I am using limma to identify proteins that are differentially expressed in a tissue collected from four subjects at two different stages. I wanted to account for repeated sampling from the same individual.
I tried 1) blocking by subject (p. 43-44 of limma manual) and 2) computing within-subject correlation and including it in the model (p. 111 of limma manual). The consensus duplicate correlation for my dataset was 0.364, which seemed fairly high. I found 102 DEPs using approach 1 and 124 DEPs using approach 2, of which 101 were shared. Approach 1 identified 1 unique DEP and approach 2 found 23 unique DEPs not identified by approach 1.

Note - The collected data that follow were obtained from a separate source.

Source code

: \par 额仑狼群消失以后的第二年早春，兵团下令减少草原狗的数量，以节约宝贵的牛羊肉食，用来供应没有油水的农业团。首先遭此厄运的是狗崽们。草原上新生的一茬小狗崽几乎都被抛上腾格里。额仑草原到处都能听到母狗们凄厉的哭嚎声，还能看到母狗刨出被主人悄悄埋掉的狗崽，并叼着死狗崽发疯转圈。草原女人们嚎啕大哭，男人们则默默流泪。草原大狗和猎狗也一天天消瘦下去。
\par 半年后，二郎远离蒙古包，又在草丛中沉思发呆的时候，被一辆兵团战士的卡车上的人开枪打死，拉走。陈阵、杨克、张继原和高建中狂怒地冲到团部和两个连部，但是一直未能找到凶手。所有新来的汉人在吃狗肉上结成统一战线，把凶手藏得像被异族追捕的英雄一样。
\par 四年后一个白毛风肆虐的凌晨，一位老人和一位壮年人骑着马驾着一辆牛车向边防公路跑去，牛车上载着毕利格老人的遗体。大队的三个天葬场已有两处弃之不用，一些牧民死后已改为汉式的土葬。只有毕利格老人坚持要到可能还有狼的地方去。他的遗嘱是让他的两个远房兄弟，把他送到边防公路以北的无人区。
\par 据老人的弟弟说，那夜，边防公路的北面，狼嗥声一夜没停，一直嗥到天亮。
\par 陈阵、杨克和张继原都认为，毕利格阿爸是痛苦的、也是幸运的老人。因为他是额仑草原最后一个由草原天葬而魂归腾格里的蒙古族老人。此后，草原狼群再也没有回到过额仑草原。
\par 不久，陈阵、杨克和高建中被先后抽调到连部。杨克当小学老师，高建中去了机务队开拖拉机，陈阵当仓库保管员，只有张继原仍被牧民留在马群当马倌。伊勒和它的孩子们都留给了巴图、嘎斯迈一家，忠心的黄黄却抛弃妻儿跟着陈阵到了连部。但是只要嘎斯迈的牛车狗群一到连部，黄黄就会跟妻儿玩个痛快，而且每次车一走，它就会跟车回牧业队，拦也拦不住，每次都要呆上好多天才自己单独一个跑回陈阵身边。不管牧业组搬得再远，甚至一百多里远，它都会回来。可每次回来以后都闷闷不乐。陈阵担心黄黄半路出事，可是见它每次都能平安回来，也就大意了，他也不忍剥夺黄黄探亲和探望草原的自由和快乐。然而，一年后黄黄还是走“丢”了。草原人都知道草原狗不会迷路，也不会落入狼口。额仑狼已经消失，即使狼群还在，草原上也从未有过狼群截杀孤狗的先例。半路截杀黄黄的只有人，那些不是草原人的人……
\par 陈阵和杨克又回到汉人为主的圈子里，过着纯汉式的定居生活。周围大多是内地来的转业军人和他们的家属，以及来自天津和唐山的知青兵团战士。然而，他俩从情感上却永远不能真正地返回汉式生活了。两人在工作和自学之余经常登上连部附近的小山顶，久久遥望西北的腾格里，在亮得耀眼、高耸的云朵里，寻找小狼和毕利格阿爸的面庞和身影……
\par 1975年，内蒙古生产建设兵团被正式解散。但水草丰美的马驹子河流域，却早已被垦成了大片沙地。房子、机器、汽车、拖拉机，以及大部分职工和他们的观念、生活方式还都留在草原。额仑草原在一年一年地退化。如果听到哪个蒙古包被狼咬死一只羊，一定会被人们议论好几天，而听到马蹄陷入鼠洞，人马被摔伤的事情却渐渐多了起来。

Since the results are so similar, I am wondering which is the right approach? It seems that correcting for within-subject correlation slightly increases statistical power? Any insights would be much appreciated.
For reference, here is the code I used: Approach 1
design <- model.matrix(~0+Subject+Stage, data=expset)
fit <- lmFit(expset, design)
cm <- makeContrasts(LatevEarly=late-early, levels=design)
fit2 <- contrasts.fit(fit, cm)
fit2 <- eBayes(fit2,trend=TRUE, robust=TRUE)
topTable(fitC2, adjust="BH", p.value = 0.05)
Approach 2
design <- model.matrix(~0+stage, data=expset)
corfit <- duplicateCorrelation(expset,design,block=expset$Subject)
fit <- lmFit(expset,design,block=subject,correlation=corfit$consensus)
cm <- makeContrasts(LatevEarly=late-early, levels=design)
fit2 <- contrasts.fit(fit, cm)
fit2 <- eBayes(fit2,trend=TRUE, robust=TRUE)
topTable(fit2, adjust="BH", p.value = 0.05)
Thank you, Gordon! I will go with the more conservative approach.